*** Block opens ***
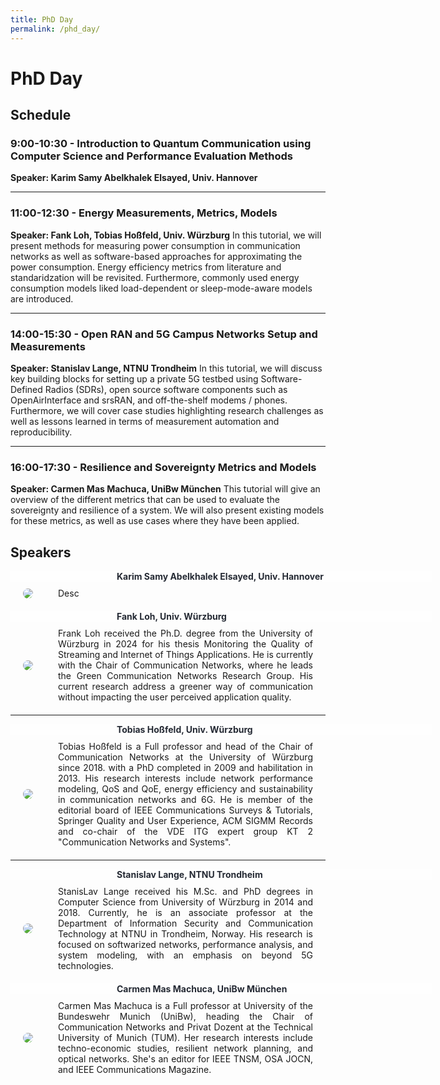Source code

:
 ```yaml
---
title: PhD Day
permalink: /phd_day/
---
```


<style>
 .content-container {
    display: flex;
    flex-direction: column;
}

.content-block {
    display: flex;
    align-items: center;
    margin-bottom: 20px;
}

.content-block .text {
    flex: 1;
    padding: 0 20px;
    text-align: justify;
}

.content-block img {
    max-width: 20%; 
    border-radius: 10px;
    display: inline-block;
    margin: 0px 20px 0px 20px
}

.content-block .left {
    order: 0;
}

.content-block .right {
    order: 1;
}
</style>

# PhD Day

## Schedule
### 9:00-10:30 - Introduction to Quantum Communication using Computer Science and Performance Evaluation Methods
**Speaker: Karim Samy Abelkhalek Elsayed, Univ. Hannover**
***
### 11:00-12:30 - Energy Measurements, Metrics, Models
**Speaker: Fank Loh, Tobias Hoßfeld, Univ. Würzburg**
In this tutorial, we will present methods for measuring power consumption in communication networks as well as software-based approaches for approximating the power consumption. Energy efficiency metrics from literature and standaridzation will be revisited. Furthermore, commonly used energy consumption models liked load-dependent or sleep-mode-aware models are introduced.
***
### 14:00-15:30 - Open RAN and 5G Campus Networks Setup and Measurements
**Speaker: Stanislav Lange, NTNU Trondheim**
In this tutorial, we will discuss key building blocks for setting up a private 5G testbed using Software-Defined Radios (SDRs), open source software components such as OpenAirInterface and srsRAN, and off-the-shelf modems / phones. Furthermore, we will cover case studies highlighting research challenges as well as lessons learned in terms of measurement automation and reproducibility. 
***
### 16:00-17:30 - Resilience and Sovereignty Metrics and Models
**Speaker: Carmen Mas Machuca, UniBw München**
This tutorial will give an overview of the different metrics that can be used to evaluate the sovereignty and resilience of a system. We will also present existing models for these metrics, as well as use cases where they have been applied.  
    
## Speakers

<div class="content-container">
 <div style="width:100%; background-color: #FEFEFE; color: #252A34; font-weight: bold; margin-bottom: 10px; padding-left: 170px;">Karim Samy Abelkhalek Elsayed, Univ. Hannover</div>
 <div class="content-block">
  <img src="{{ '/assets/images/Karim_Samy_Abelkhalek_Elsayed.jpg' | relative_url }}" style=" background-color:white" class="image left" >
  <div class="text">
    Desc  
  </div>
 </div>
</div>

 <div style="width:100%; background-color: #FEFEFE; color: #252A34; font-weight: bold; margin-bottom: 10px; padding-left: 170px;">Fank Loh, Univ. Würzburg</div>
 <div class="content-block">
   <img src="{{ '/assets/images/loh.jpg' | relative_url }}"  >
   <div class="text">
    Frank Loh received the Ph.D. degree from the University of Würzburg in 2024 for his thesis Monitoring the Quality of Streaming and Internet of Things Applications. He is currently with the Chair of Communication Networks, where he leads the Green Communication Networks Research Group. His current research address a greener way of communication without impacting the user perceived application quality.
   </div>
 </div>
 
<hr>

 <div style="width:100%; background-color: #FEFEFE; color: #252A34; font-weight: bold; margin-bottom: 10px; padding-left: 170px;">Tobias Hoßfeld, Univ. Würzburg</div>
 <div class="content-block">
  <img src="{{ '/assets/images/hossfeld.jpg' | relative_url }}" >
  <div class="text">
    Tobias Hoßfeld is a Full professor and head of the Chair of Communication Networks at the University of Würzburg since 2018.  with a PhD completed in 2009 and habilitation in 2013. His research interests include network performance modeling, QoS and QoE, energy efficiency and sustainability in communication networks and 6G. He is member of the editorial board of IEEE Communications Surveys & Tutorials, Springer Quality and User Experience, ACM SIGMM Records and co-chair of the VDE ITG expert group KT 2 "Communication Networks and Systems".  
  </div>
 </div>

 <hr>

  <div style="width:100%; background-color: #FEFEFE; color: #252A34; font-weight: bold; margin-bottom: 10px; padding-left: 170px;">Stanislav Lange, NTNU Trondheim</div>
 <div class="content-block">
  <img src="{{ '/assets/images/stas-profile-pic-512x512.jpg' | relative_url }}">
  <div class="text">
   StanisLav Lange received his M.Sc. and PhD degrees in Computer Science from University of Würzburg in 2014 and 2018. Currently, he is an associate professor at the Department of Information Security and Communication Technology at NTNU in Trondheim, Norway. His research is focused on softwarized networks, performance analysis, and system modeling, with an emphasis on beyond 5G technologies.
  </div>
 </div>

  <div style="width:100%; background-color: #FEFEFE; color: #252A34; font-weight: bold; margin-bottom: 10px; padding-left: 170px;">Carmen Mas Machuca, UniBw München</div>
  <div class="content-block">
  <img src="{{ '/assets/images/Carmen_Mas_Mucha.jpeg' | relative_url }}" >
  <div class="text">
    Carmen Mas Machuca is a Full professor at University of the Bundeswehr Munich (UniBw), heading the Chair of Communication Networks and Privat Dozent at the Technical University of Munich (TUM). Her research interests include techno-economic studies, resilient network planning, and optical networks. She's an editor for IEEE TNSM, OSA JOCN, and IEEE Communications Magazine.  
  </div>
 </div>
*** Block closes ***
- Task to carry out -
Only the pictures are to be left out; repeat all other material exactly.

- Exercise result -
Source code

:
 ```yaml
---
title: PhD Day
permalink: /phd_day/
---
```


<style>
 .content-container {
    display: flex;
    flex-direction: column;
}

.content-block {
    display: flex;
    align-items: center;
    margin-bottom: 20px;
}

.content-block .text {
    flex: 1;
    padding: 0 20px;
    text-align: justify;
}

.content-block img {
    max-width: 20%; 
    border-radius: 10px;
    display: inline-block;
    margin: 0px 20px 0px 20px
}

.content-block .left {
    order: 0;
}

.content-block .right {
    order: 1;
}
</style>

# PhD Day

## Schedule
### 9:00-10:30 - Introduction to Quantum Communication using Computer Science and Performance Evaluation Methods
**Speaker: Karim Samy Abelkhalek Elsayed, Univ. Hannover**
***
### 11:00-12:30 - Energy Measurements, Metrics, Models
**Speaker: Fank Loh, Tobias Hoßfeld, Univ. Würzburg**
In this tutorial, we will present methods for measuring power consumption in communication networks as well as software-based approaches for approximating the power consumption. Energy efficiency metrics from literature and standaridzation will be revisited. Furthermore, commonly used energy consumption models liked load-dependent or sleep-mode-aware models are introduced.
***
### 14:00-15:30 - Open RAN and 5G Campus Networks Setup and Measurements
**Speaker: Stanislav Lange, NTNU Trondheim**
In this tutorial, we will discuss key building blocks for setting up a private 5G testbed using Software-Defined Radios (SDRs), open source software components such as OpenAirInterface and srsRAN, and off-the-shelf modems / phones. Furthermore, we will cover case studies highlighting research challenges as well as lessons learned in terms of measurement automation and reproducibility. 
***
### 16:00-17:30 - Resilience and Sovereignty Metrics and Models
**Speaker: Carmen Mas Machuca, UniBw München**
This tutorial will give an overview of the different metrics that can be used to evaluate the sovereignty and resilience of a system. We will also present existing models for these metrics, as well as use cases where they have been applied.  
    
## Speakers

<div class="content-container">
 <div style="width:100%; background-color: #FEFEFE; color: #252A34; font-weight: bold; margin-bottom: 10px; padding-left: 170px;">Karim Samy Abelkhalek Elsayed, Univ. Hannover</div>
 <div class="content-block">
  <img src="{{ '/assets/images/Karim_Samy_Abelkhalek_Elsayed.jpg' | relative_url }}" style=" background-color:white" class="image left" >
  <div class="text">
    Desc  
  </div>
 </div>
</div>

 <div style="width:100%; background-color: #FEFEFE; color: #252A34; font-weight: bold; margin-bottom: 10px; padding-left: 170px;">Fank Loh, Univ. Würzburg</div>
 <div class="content-block">
   <img src="{{ '/assets/images/loh.jpg' | relative_url }}"  >
   <div class="text">
    Frank Loh received the Ph.D. degree from the University of Würzburg in 2024 for his thesis Monitoring the Quality of Streaming and Internet of Things Applications. He is currently with the Chair of Communication Networks, where he leads the Green Communication Networks Research Group. His current research address a greener way of communication without impacting the user perceived application quality.
   </div>
 </div>
 
<hr>

 <div style="width:100%; background-color: #FEFEFE; color: #252A34; font-weight: bold; margin-bottom: 10px; padding-left: 170px;">Tobias Hoßfeld, Univ. Würzburg</div>
 <div class="content-block">
  <img src="{{ '/assets/images/hossfeld.jpg' | relative_url }}" >
  <div class="text">
    Tobias Hoßfeld is a Full professor and head of the Chair of Communication Networks at the University of Würzburg since 2018.  with a PhD completed in 2009 and habilitation in 2013. His research interests include network performance modeling, QoS and QoE, energy efficiency and sustainability in communication networks and 6G. He is member of the editorial board of IEEE Communications Surveys & Tutorials, Springer Quality and User Experience, ACM SIGMM Records and co-chair of the VDE ITG expert group KT 2 "Communication Networks and Systems".  
  </div>
 </div>

 <hr>

  <div style="width:100%; background-color: #FEFEFE; color: #252A34; font-weight: bold; margin-bottom: 10px; padding-left: 170px;">Stanislav Lange, NTNU Trondheim</div>
 <div class="content-block">
  <img src="{{ '/assets/images/stas-profile-pic-512x512.jpg' | relative_url }}">
  <div class="text">
   StanisLav Lange received his M.Sc. and PhD degrees in Computer Science from University of Würzburg in 2014 and 2018. Currently, he is an associate professor at the Department of Information Security and Communication Technology at NTNU in Trondheim, Norway. His research is focused on softwarized networks, performance analysis, and system modeling, with an emphasis on beyond 5G technologies.
  </div>
 </div>

  <div style="width:100%; background-color: #FEFEFE; color: #252A34; font-weight: bold; margin-bottom: 10px; padding-left: 170px;">Carmen Mas Machuca, UniBw München</div>
  <div class="content-block">
  <img src="{{ '/assets/images/Carmen_Mas_Mucha.jpeg' | relative_url }}" >
  <div class="text">
    Carmen Mas Machuca is a Full professor at University of the Bundeswehr Munich (UniBw), heading the Chair of Communication Networks and Privat Dozent at the Technical University of Munich (TUM). Her research interests include techno-economic studies, resilient network planning, and optical networks. She's an editor for IEEE TNSM, OSA JOCN, and IEEE Communications Magazine.  
  </div>
 </div>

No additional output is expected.